Through Figure 12, we can clearly see that when the load torque is 2 N·m, the maximum rotational-speed fluctuations of the three control algorithms are 20.72 r, 8.30 r, and 6.35 r, respectively, with regulation times of 3.37 s, 1.25 s, and 1.13 s, respectively. When the load torque is 4 N·m, the maximum rotational-speed fluctuation values for the three control algorithms are 42.75 r, 9.55 r, and 9.35 r with regulation times of 4.36 s, 1.30 s, and 0.70 s, respectively. It can be concluded that the proposed ISMC has a strong anti-disturbance capability, and introducing CESO further enhances the system’s ability to overcome time-varying disturbances.
To verify the superiority of the proposed CESO over the traditional ESO, in the second set of experiments, applying the same load torque and selecting the same observer bandwidth ω o , the fluctuation situation of the observed values was observed.
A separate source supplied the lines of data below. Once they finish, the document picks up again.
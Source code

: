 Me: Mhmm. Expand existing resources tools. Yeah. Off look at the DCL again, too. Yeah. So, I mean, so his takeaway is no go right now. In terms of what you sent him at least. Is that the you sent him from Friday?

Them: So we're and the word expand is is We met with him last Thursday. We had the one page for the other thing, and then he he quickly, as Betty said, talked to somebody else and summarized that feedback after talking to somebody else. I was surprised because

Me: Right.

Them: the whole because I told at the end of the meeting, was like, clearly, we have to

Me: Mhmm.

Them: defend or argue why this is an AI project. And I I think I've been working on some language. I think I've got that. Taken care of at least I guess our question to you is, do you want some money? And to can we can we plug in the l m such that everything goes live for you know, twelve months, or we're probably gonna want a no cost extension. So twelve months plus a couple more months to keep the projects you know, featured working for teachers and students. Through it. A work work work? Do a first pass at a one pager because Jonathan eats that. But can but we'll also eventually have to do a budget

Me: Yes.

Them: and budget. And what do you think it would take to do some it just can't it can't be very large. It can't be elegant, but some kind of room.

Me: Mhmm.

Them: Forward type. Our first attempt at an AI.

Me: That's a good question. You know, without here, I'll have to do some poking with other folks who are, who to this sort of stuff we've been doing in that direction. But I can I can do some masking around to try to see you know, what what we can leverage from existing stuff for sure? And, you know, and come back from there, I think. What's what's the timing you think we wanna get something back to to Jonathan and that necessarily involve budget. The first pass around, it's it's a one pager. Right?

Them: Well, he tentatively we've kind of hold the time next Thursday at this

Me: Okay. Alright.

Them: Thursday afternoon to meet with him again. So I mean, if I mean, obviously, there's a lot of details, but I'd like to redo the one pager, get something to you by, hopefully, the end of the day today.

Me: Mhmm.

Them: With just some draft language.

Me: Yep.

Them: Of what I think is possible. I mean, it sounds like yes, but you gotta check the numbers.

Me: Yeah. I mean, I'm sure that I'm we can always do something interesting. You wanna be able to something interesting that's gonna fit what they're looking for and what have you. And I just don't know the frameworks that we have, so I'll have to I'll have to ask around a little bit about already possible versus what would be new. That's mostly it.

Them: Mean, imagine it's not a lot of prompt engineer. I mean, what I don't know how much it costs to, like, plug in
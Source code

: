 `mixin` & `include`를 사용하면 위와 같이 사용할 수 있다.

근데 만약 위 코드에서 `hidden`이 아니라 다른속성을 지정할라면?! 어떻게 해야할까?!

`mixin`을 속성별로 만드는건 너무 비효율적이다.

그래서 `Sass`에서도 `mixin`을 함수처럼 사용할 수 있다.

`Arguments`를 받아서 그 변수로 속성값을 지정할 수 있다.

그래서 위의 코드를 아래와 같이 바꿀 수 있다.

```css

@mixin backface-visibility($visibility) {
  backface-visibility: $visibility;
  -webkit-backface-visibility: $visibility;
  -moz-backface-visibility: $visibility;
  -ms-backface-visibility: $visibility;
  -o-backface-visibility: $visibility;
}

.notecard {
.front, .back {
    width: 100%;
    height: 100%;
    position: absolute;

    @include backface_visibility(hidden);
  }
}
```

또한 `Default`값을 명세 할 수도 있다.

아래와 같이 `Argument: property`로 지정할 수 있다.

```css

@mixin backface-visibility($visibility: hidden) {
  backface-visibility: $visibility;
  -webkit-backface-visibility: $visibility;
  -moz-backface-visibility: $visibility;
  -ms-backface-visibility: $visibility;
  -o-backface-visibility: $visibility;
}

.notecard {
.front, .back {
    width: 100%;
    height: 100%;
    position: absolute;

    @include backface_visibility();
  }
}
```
It can be seen from Figure 13 that when the same load was applied, for different magnitudes of the load set values, the peak values of the observation fluctuations of the CESO were, respectively, reduced by 31.51% and 20.34%, compared with those of the ESO. When the load was unloaded, they decreased by 40.79% and 28.85%, respectively. By comparison, we can conclude that the proposed CESO has a stronger observation ability than the traditional ESO.
The third set of experiments was conducted to verify the superior performance of the proposed CESO to observe the rotational speed. Through Figure 14, we can clearly see that the proposed CESO has a smaller observation error, has a strong ability to observe the rotational speed, and the peak of the observer’s observation-error fluctuation shrinks when a larger observer bandwidth ω 0 is selected. However, it is worth noting that the peak of the observer’s observation-error fluctuation is reduced when a larger observer is selected. However, when a larger observer bandwidth ω 0 is selected, the observation-error fluctuation value in the steady-state phase becomes larger, which suggests that we should reasonably select the controller bandwidth ω o .

7. Conclusions

In this study, we proposed an ISMC composed of the NRL and CAFTSMS. The experimental results showed that the control algorithm proposed in this paper had a faster response speed with smaller sliding-mode jitter and stronger anti-interference capability. Moreover, the introduced QPR controller reduced the harmonic amplitude of the system at specific orders. Finally, the special cascade structure of the CESO further enhanced the system’s resistance to time-varying disturbances. In summary, the experimental results showed that the improved sliding-mode anti-interference control strategy proposed in this paper was highly superior. Future work may focus on the direction of expanding or adjusting the proposed method by integrating machine learning techniques to achieve the adaptive optimization of control parameters. Deep learning algorithms will be utilized to analyze a large amount of operation data, automatically adjusting the parameters of key components such as QPR and CESO to adapt to different operating conditions and system changes, and further enhancing the performance and adaptability of the control strategy.

Author Contributions

Conceptualization, Methodology, Software, Y.X. and H.W.; Data curation, visualization, investigation, B.Z.; Software, Writing—Original draft preparation, Y.K. All authors have read and agreed to the published version of the manuscript.

Funding

This work is supported by the Technology Development Plan of Jilin Province (Grant No. 20220402032GH).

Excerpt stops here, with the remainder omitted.